Attentive statement fraud detection: Distinguishing multimodal financial data with fine-grained attention
Introduction
Financial statement fraud aims to deceive the statement users (e.g., regulators and investors) with conscious misstatements, such as manipulating financial reports and disclosing incorrect financial information. Fraud triangle theory, proposed by Turner et al. [1], explained the reasons for the financial statement fraud from three perspectives: pressure, attitude, and opportunity. Companies may conduct fraud due to the pressure from poor cash position, a loss of customers, and so on [2]. They generally hold the attitude that such activities are not criminal, and competitors are participating in them, using this logic to rationalize fraudulent activities. Furthermore, weak internal controls, imperfect corporate governance and low consequence for violations, may provide companies with the opportunity to conduct fraud. Fraudulent behavior could cause adverse effects including: 1) jeopardizing the reliability and quality of the financial reporting process; 2) diminishing public confidence in the accounting and audit profession; and 3) compromising the efficiency of the capital market [2]. Under these circumstances, both the academics and industry, focus on financial statement fraud detection (FSFD) to provide early warning for relative stakeholders, and thus contributing to their decision processes. Specifically, for investors, FSFD could help them make informed decisions to avoid huge investment losses [3]. For auditors, they can benefit from the FSFD by paying more attention to companies with high fraudulent probability. For government regulators, accurate FSFD enables them to judge whether to conduct regulatory intervention in the market.
As FSFD has been dominated by quantitative financial data, recent studies have attempted to leverage the joint effect of multimodal relevant data to enhance FSFD [4]. Specifically, the financial modality, for example, financial ratios extracted from financial statement, with their periodicity, intelligibility, and domain-specificity, are one of the most effective and convenient ways to learn about a company's financial position [5]. Meanwhile, textual modality embedded in financial reports, has been also explored for FSFD [6]. Therefore, coordinating multimodal information to enhance FSFD is inevitable. Various machine learning methods have been developed for FSFD, based on multimodal financial data [7,8]. However, machine learning methods, in spite of their considerable interpretability, suffer significant deficiencies in learning powerful representations from unstructured multimodal data. Instead, deep learning methods portray strong advantages in learning from multimodal data. Multimodal deep learning methods facilitate the prediction performance by synergizing multiple data modalities in the end-to-end training process.
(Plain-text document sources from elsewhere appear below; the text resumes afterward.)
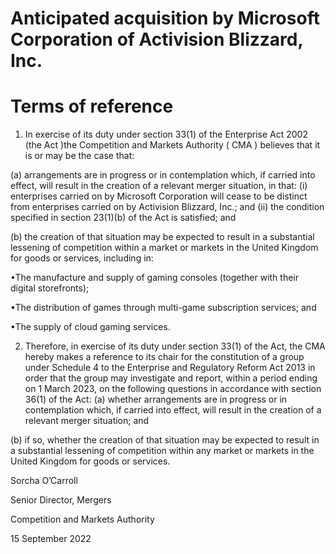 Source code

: # Anticipated acquisition by Microsoft Corporation of Activision Blizzard, Inc.

# Terms of reference

1. In exercise of its duty under section 33(1) of the Enterprise Act 2002 (the Act )the Competition and Markets Authority ( CMA ) believes that it is or may be the case that:

(a) arrangements are in progress or in contemplation which, if carried into effect, will result in the creation of a relevant merger situation, in that: (i) enterprises carried on by Microsoft Corporation will cease to be distinct from enterprises carried on by Activision Blizzard, Inc.; and (ii) the condition specified in section 23(1)(b) of the Act is satisfied; and

(b) the creation of that situation may be expected to result in a substantial lessening of competition within a market or markets in the United Kingdom for goods or services, including in:

•The manufacture and supply of gaming consoles (together with their digital storefronts);

•The distribution of games through multi-game subscription services; and

•The supply of cloud gaming services.

2. Therefore, in exercise of its duty under section 33(1) of the Act, the CMA hereby makes a reference to its chair for the constitution of a group under Schedule 4 to the Enterprise and Regulatory Reform Act 2013 in order that the group may investigate and report, within a period ending on 1 March 2023, on the following questions in accordance with section 36(1) of the Act: (a) whether arrangements are in progress or in contemplation which, if carried into effect, will result in the creation of a relevant merger situation; and

(b) if so, whether the creation of that situation may be expected to result in a substantial lessening of competition within any market or markets in the United Kingdom for goods or services.

Sorcha O’Carroll

Senior Director, Mergers

Competition and Markets Authority

15 September 2022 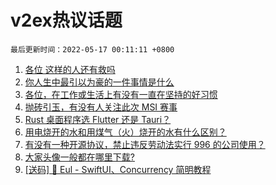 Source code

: # v2ex热议话题

`最后更新时间：2022-05-17 00:11:11 +0800`

1. [各位 这样的人还有救吗](https://www.v2ex.com/t/853076)
1. [你人生中最引以为豪的一件事情是什么](https://www.v2ex.com/t/853130)
1. [各位，在工作或生活上有没有一直在坚持的好习惯](https://www.v2ex.com/t/853078)
1. [抛砖引玉，有没有人关注此次 MSI 赛事](https://www.v2ex.com/t/853071)
1. [Rust 桌面程序选 Flutter 还是 Tauri？](https://www.v2ex.com/t/853174)
1. [用电烧开的水和用煤气（火）烧开的水有什么区别？](https://www.v2ex.com/t/853079)
1. [有没有一种开源协议，禁止违反劳动法实行 996 的公司使用？](https://www.v2ex.com/t/853054)
1. [大家头像一般都在哪里下载?](https://www.v2ex.com/t/853148)
1. [[送码] 🎉 Eul - SwiftUI、Concurrency 简明教程](https://www.v2ex.com/t/853068)

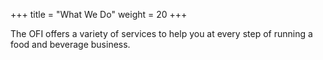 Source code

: +++
title = "What We Do"
weight = 20
+++

The OFI offers a variety of services to help you at every step of running a food and beverage business.
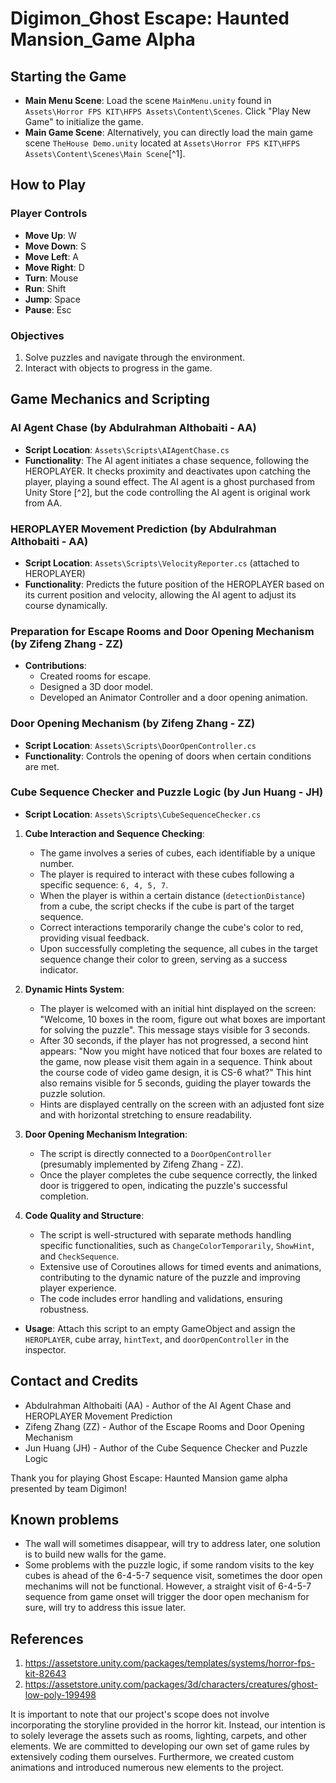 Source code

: # Digimon_Ghost Escape: Haunted Mansion_Game Alpha

## Starting the Game
- **Main Menu Scene**: Load the scene `MainMenu.unity` found in `Assets\Horror FPS KIT\HFPS Assets\Content\Scenes`. Click "Play New Game" to initialize the game.
- **Main Game Scene**: Alternatively, you can directly load the main game scene `TheHouse Demo.unity` located at `Assets\Horror FPS KIT\HFPS Assets\Content\Scenes\Main Scene`[^1].

## How to Play
### Player Controls
- **Move Up**: W
- **Move Down**: S
- **Move Left**: A
- **Move Right**: D
- **Turn**: Mouse
- **Run**: Shift
- **Jump**: Space
- **Pause**: Esc

### Objectives
1. Solve puzzles and navigate through the environment.
2. Interact with objects to progress in the game.

## Game Mechanics and Scripting

### AI Agent Chase (by Abdulrahman Althobaiti - AA)
- **Script Location**: `Assets\Scripts\AIAgentChase.cs`
- **Functionality**: The AI agent initiates a chase sequence, following the HEROPLAYER. It checks proximity and deactivates upon catching the player, playing a sound effect. The AI agent is a ghost purchased from Unity Store [^2], but the code controlling the AI agent is original work from AA.

### HEROPLAYER Movement Prediction (by Abdulrahman Althobaiti - AA)
- **Script Location**: `Assets\Scripts\VelocityReporter.cs` (attached to HEROPLAYER)
- **Functionality**: Predicts the future position of the HEROPLAYER based on its current position and velocity, allowing the AI agent to adjust its course dynamically.

### Preparation for Escape Rooms and Door Opening Mechanism (by Zifeng Zhang - ZZ)
- **Contributions**: 
  - Created rooms for escape.
  - Designed a 3D door model.
  - Developed an Animator Controller and a door opening animation.

### Door Opening Mechanism (by Zifeng Zhang - ZZ)
- **Script Location**: `Assets\Scripts\DoorOpenController.cs`
- **Functionality**: Controls the opening of doors when certain conditions are met.

### Cube Sequence Checker and Puzzle Logic (by Jun Huang - JH)
- **Script Location**: `Assets\Scripts\CubeSequenceChecker.cs`
1. **Cube Interaction and Sequence Checking**: 
    - The game involves a series of cubes, each identifiable by a unique number.
    - The player is required to interact with these cubes following a specific sequence: `6, 4, 5, 7`.
    - When the player is within a certain distance (`detectionDistance`) from a cube, the script checks if the cube is part of the target sequence.
    - Correct interactions temporarily change the cube's color to red, providing visual feedback.
    - Upon successfully completing the sequence, all cubes in the target sequence change their color to green, serving as a success indicator.

2. **Dynamic Hints System**:
    - The player is welcomed with an initial hint displayed on the screen: "Welcome, 10 boxes in the room, figure out what boxes are important for solving the puzzle". This message stays visible for 3 seconds.
    - After 30 seconds, if the player has not progressed, a second hint appears: "Now you might have noticed that four boxes are related to the game, now please visit them again in a sequence. Think about the course code of video game design, it is CS-6 what?" This hint also remains visible for 5 seconds, guiding the player towards the puzzle solution.
    - Hints are displayed centrally on the screen with an adjusted font size and with horizontal stretching to ensure readability.

3. **Door Opening Mechanism Integration**:
    - The script is directly connected to a `DoorOpenController` (presumably implemented by Zifeng Zhang - ZZ).
    - Once the player completes the cube sequence correctly, the linked door is triggered to open, indicating the puzzle's successful completion.

4. **Code Quality and Structure**:
    - The script is well-structured with separate methods handling specific functionalities, such as `ChangeColorTemporarily`, `ShowHint`, and `CheckSequence`.
    - Extensive use of Coroutines allows for timed events and animations, contributing to the dynamic nature of the puzzle and improving player experience.
    - The code includes error handling and validations, ensuring robustness.

- **Usage**: Attach this script to an empty GameObject and assign the `HEROPLAYER`, cube array, `hintText`, and `doorOpenController` in the inspector.

## Contact and Credits
- Abdulrahman Althobaiti (AA) - Author of the AI Agent Chase and HEROPLAYER Movement Prediction 
- Zifeng Zhang (ZZ) - Author of the Escape Rooms and Door Opening Mechanism
- Jun Huang (JH) - Author of the Cube Sequence Checker and Puzzle Logic

Thank you for playing Ghost Escape: Haunted Mansion game alpha presented by team Digimon!

## Known problems
- The wall will sometimes disappear, will try to address later, one solution is to build new walls for the game.
- Some problems with the puzzle logic, if some random visits to the key cubes is ahead of the 6-4-5-7 sequence visit, sometimes the door open mechanims will not be functional. However, a straight visit of 6-4-5-7 sequence from game onset will trigger the door open mechanism for sure, will try to address this issue later.

## References

1. https://assetstore.unity.com/packages/templates/systems/horror-fps-kit-82643
2. https://assetstore.unity.com/packages/3d/characters/creatures/ghost-low-poly-199498

It is important to note that our project's scope does not involve incorporating the storyline provided in the horror kit. Instead, our intention is to solely leverage the assets such as rooms, lighting, carpets, and other elements. We are committed to developing our own set of game rules by extensively coding them ourselves. Furthermore, we created custom animations and introduced numerous new elements to the project.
As indicated in prior studies [9,10], the success of multimodal deep learning lies in the reconciliation of multiple deep-learning-based feature representation. This motivates the exploration on the complementary predictive effects of multi-modalities for FSFD. Nevertheless, the fusion ambiguity embedded in and among multi-modalities is often underexplored, when multimodal deep learning methods are applied to FSFD. Specifically, for the financial modality,1 the current-year financial data along with the previous year's and industry-level financial data, contributes to FSFD [3]. These various types of financial data have been implemented in FSFD to exert their complementary predictive roles. However, since different ratio groups naturally have different discriminative power in terms of FSFD, their direct combination may result in fusion ambiguity, and subsequently hinder the prediction performance. As for the textual modality, researchers constructed it commonly based on the Management Discussion and Analysis (MD&A) of financial reports. The MD&A has been identified as the factor most likely to embed fraudulent information, because it contains self-furnished narrative contents [11]. In this study, we posit that the chapters like MD&A and other factors, contribute to the detection of financial fraud, and help in revealing the deceptive behaviours in accountancy. For example, the change of important leaders should be a matter of great importance to the company; therefore, manipulators tend to disguise this fact in the chapter Corporate Governance, to remedy the reporter's reliability. Furthermore, the textual information conveyed in the different chapters, contributes differently to FSFD. This is because chapters are set to accommodate narratives of distinct aspects within the company. This raises the requirement of making a distinct use of the chapters, while delivering them to FSFD. From the perspective of multimodality, existing studies on FSFD have fused multimodal data to explore their complementary predictive effects [12,13]. Unfortunately, the direct summation of modalities may inevitably ignore the fusion ambiguities among multiple modalities, hence weakening the predictive ability of relatively informative modality in FSFD.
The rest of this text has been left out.